Tes goûts musicaux vont plutôt du côté du jazz, du rock ou du blues. Qu’est-ce qui t’as amené à écrire sur Stromae ?
C’est une demande de ma maison d’édition. J’avoue que j’ai hésité. Finalement, ce qui l’a emporté c’est que le mec est intéressant, il a des qualités, des origines métissées… Stromae est un enfant du siècle. Je me suis dit que j’allais raconter une histoire contemporaine. Le propre et l’intérêt d’une biographie, c’est de parler d'un personnage qui existe mais aussi de l'interpréter. C’est comme une recréation. C’est aussi la première fois que j’ai pris du plaisir à parler d’un garçon heureux. J'aurais bien appelé mon livre "la confession d’un enfant du siècle" » mais le titre était déjà pris !
De toute manière, tu n’as pas vraiment recueilli sa confession ?
L’approcher, c’est un peu comme essayer d’assiéger le Kremlin ! Cela ne m’a pas posé de problèmes car j'ai souvent écrit sur des artistes disparus. L’important, c'était de faire parler ceux qui le connaissent. On a l’impression que ce mec est transparent mais, en fait il se cache beaucoup. Il a besoin de garder le mystère, de se protéger. Quand on lit les interviews qu’il a accordées, on s’aperçoit qu’il ne livre que ce qu’il veut. Il ne parle pas de sa mère, on ne voit jamais de photos d’elle alors qu’elle est omniprésente dans sa vie.
Tu es d’accord avec lui quand il affirme que le marketing est un art qui fait partie de la création ?
C'est une évidence aujourd'hui dans le métier de la musique. Le faire savoir est devenu une forme d'art. Même un groupe comme Daft Punk réussit, par son invisibilité, à faire parler de lui. Stromae ne cesse de se mettre en scène. Il est né avec internet et il a tout compris. Son personnage incarne l'art d'être soi-même. 
Il a pourtant fait ses débuts dans le rap ?
Il n’arrivait pas à trouver son style dans le rap.

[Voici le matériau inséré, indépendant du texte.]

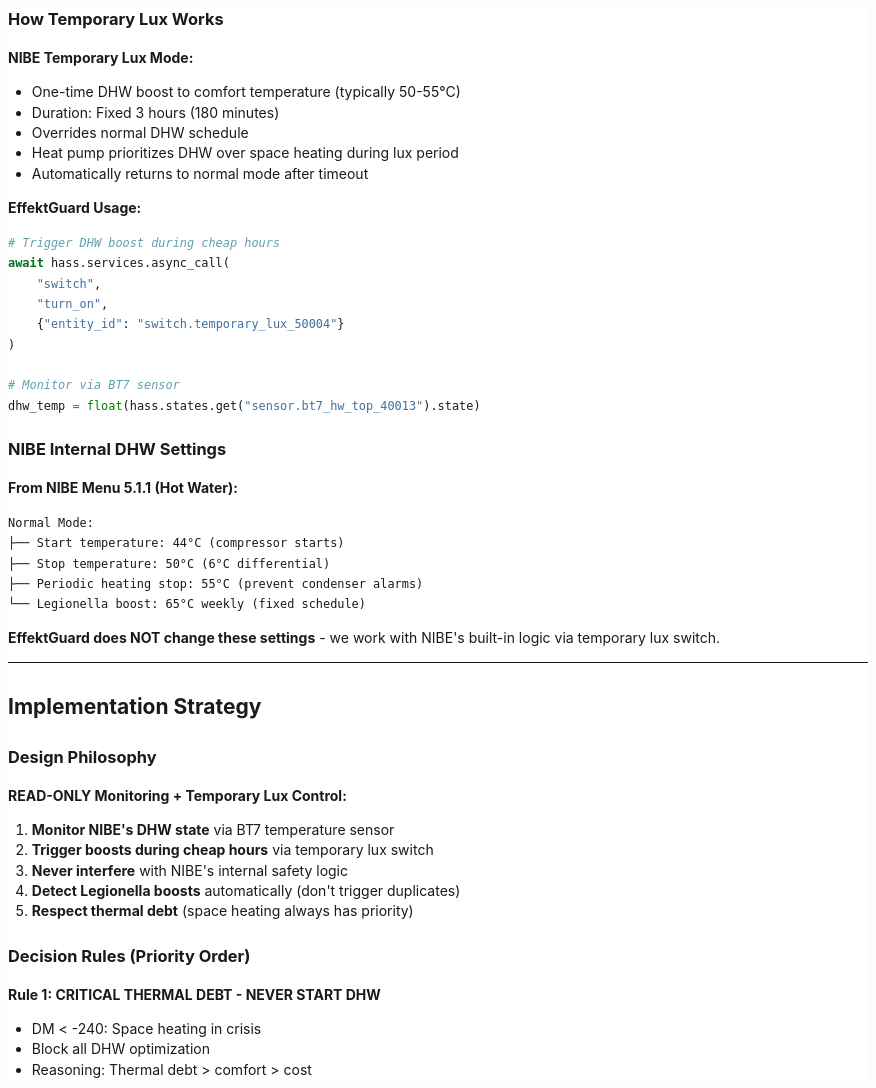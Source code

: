 ### How Temporary Lux Works

**NIBE Temporary Lux Mode:**
- One-time DHW boost to comfort temperature (typically 50-55°C)
- Duration: Fixed 3 hours (180 minutes)
- Overrides normal DHW schedule
- Heat pump prioritizes DHW over space heating during lux period
- Automatically returns to normal mode after timeout

**EffektGuard Usage:**
```python
# Trigger DHW boost during cheap hours
await hass.services.async_call(
    "switch",
    "turn_on",
    {"entity_id": "switch.temporary_lux_50004"}
)

# Monitor via BT7 sensor
dhw_temp = float(hass.states.get("sensor.bt7_hw_top_40013").state)
```

### NIBE Internal DHW Settings

**From NIBE Menu 5.1.1 (Hot Water):**
```
Normal Mode:
├── Start temperature: 44°C (compressor starts)
├── Stop temperature: 50°C (6°C differential)
├── Periodic heating stop: 55°C (prevent condenser alarms)
└── Legionella boost: 65°C weekly (fixed schedule)
```

**EffektGuard does NOT change these settings** - we work with NIBE's built-in logic via temporary lux switch.

---

## Implementation Strategy

### Design Philosophy

**READ-ONLY Monitoring + Temporary Lux Control:**

1. **Monitor NIBE's DHW state** via BT7 temperature sensor
2. **Trigger boosts during cheap hours** via temporary lux switch
3. **Never interfere** with NIBE's internal safety logic
4. **Detect Legionella boosts** automatically (don't trigger duplicates)
5. **Respect thermal debt** (space heating always has priority)

### Decision Rules (Priority Order)

**Rule 1: CRITICAL THERMAL DEBT - NEVER START DHW**
- DM < -240: Space heating in crisis
- Block all DHW optimization
- Reasoning: Thermal debt > comfort > cost
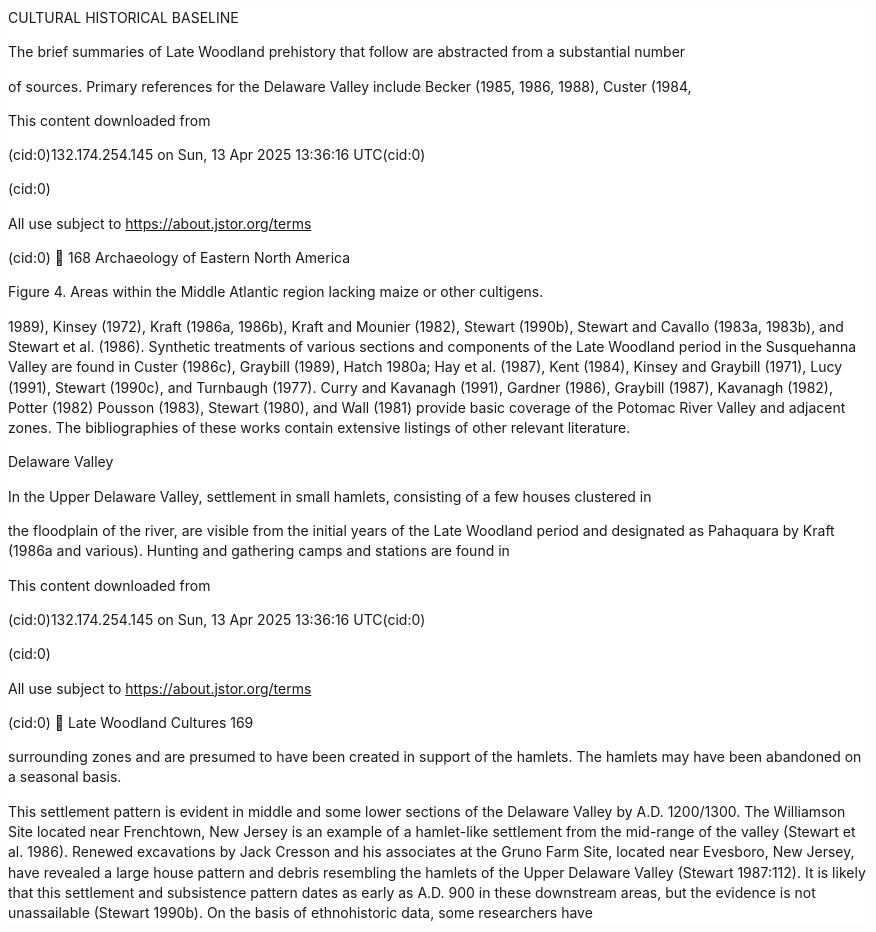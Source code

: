  CULTURAL HISTORICAL BASELINE

 The brief summaries of Late Woodland prehistory that follow are abstracted from a substantial number

 of sources. Primary references for the Delaware Valley include Becker (1985, 1986, 1988), Custer (1984,

This content downloaded from 

(cid:0)132.174.254.145 on Sun, 13 Apr 2025 13:36:16 UTC(cid:0)

(cid:0) 

All use subject to https://about.jstor.org/terms

(cid:0)
 168 Archaeology of Eastern North America

 Figure 4. Areas within the Middle Atlantic region lacking maize or other cultigens.

 1989), Kinsey (1972), Kraft (1986a, 1986b), Kraft and Mounier (1982), Stewart (1990b), Stewart and
 Cavallo (1983a, 1983b), and Stewart et al. (1986). Synthetic treatments of various sections and components
 of the Late Woodland period in the Susquehanna Valley are found in Custer (1986c), Graybill (1989),
 Hatch 1980a; Hay et al. (1987), Kent (1984), Kinsey and Graybill (1971), Lucy (1991), Stewart (1990c),
 and Turnbaugh (1977). Curry and Kavanagh (1991), Gardner (1986), Graybill (1987), Kavanagh (1982),
 Potter (1982) Pousson (1983), Stewart (1980), and Wall (1981) provide basic coverage of the Potomac
 River Valley and adjacent zones. The bibliographies of these works contain extensive listings of other
 relevant literature.

 Delaware Valley

 In the Upper Delaware Valley, settlement in small hamlets, consisting of a few houses clustered in

 the floodplain of the river, are visible from the initial years of the Late Woodland period and designated
 as Pahaquara by Kraft (1986a and various). Hunting and gathering camps and stations are found in

This content downloaded from 

(cid:0)132.174.254.145 on Sun, 13 Apr 2025 13:36:16 UTC(cid:0)

(cid:0) 

All use subject to https://about.jstor.org/terms

(cid:0)
 Late Woodland Cultures 169

 surrounding zones and are presumed to have been created in support of the hamlets. The hamlets may
 have been abandoned on a seasonal basis.

 This settlement pattern is evident in middle and some lower sections of the Delaware Valley by A.D.
 1200/1300. The Williamson Site located near Frenchtown, New Jersey is an example of a hamlet-like
 settlement from the mid-range of the valley (Stewart et al. 1986). Renewed excavations by Jack Cresson
 and his associates at the Gruno Farm Site, located near Evesboro, New Jersey, have revealed a large house
 pattern and debris resembling the hamlets of the Upper Delaware Valley (Stewart 1987:112). It is likely
 that this settlement and subsistence pattern dates as early as A.D. 900 in these downstream areas, but the
 evidence is not unassailable (Stewart 1990b). On the basis of ethnohistoric data, some researchers have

Ce n’est pas vraiment sa musique, mais c’est sa culture.
Dans ton livre, tu cites ces mots de Jamel Debbouze  évoquant les chansons de Stomae : « Un couplet qui donne envie de se suicider et un refrain qui donne envie de pique-niquer ».
Cette colère positive est l’une des particularités de Stromae. Il aborde des thématiques sombres comme le cancer ou l’alcoolisme sur des rythmes dansants. Il a tout de même écrit une berceuse enfantine (« Dodo ») dans laquelle il évoque la pédophilie. C'était assez provocateur et pourtant, c'est passé comme une lettre à la poste !
Est-ce que, comme Le Monde, tu le qualifierais de « perturbateur gracieux » ?
Je trouve que ça lui va bien. J’aime aussi le terme de dandy fluorescent. Stromae n’est pas forcément un OVNI, mais il est le produit de cette culture belge en plein épanouissement, à la fois bouillonnante et un peu insolente. Plus tard, je le vois bien dans le cinéma, la réalisation.
On sent que tu t’es attaché au personnage, non ?
Il m'intéresse. J'ai évoqué son côté calculateur. Il est  « formidable » parce qu’il est consensuel. Mais c’est aussi quelqu'un qui est arrivé à remuer et troubler les consciences. Quand tout cela sera passé, le mot formidable restera emblématique d’un garçon optimiste...
Propos recueillis par Annie Grandjanin
« Formidable Stromae », Editions du Moment. 172 pages. Prix : 16,50 €. En vente depuis le 19 juin.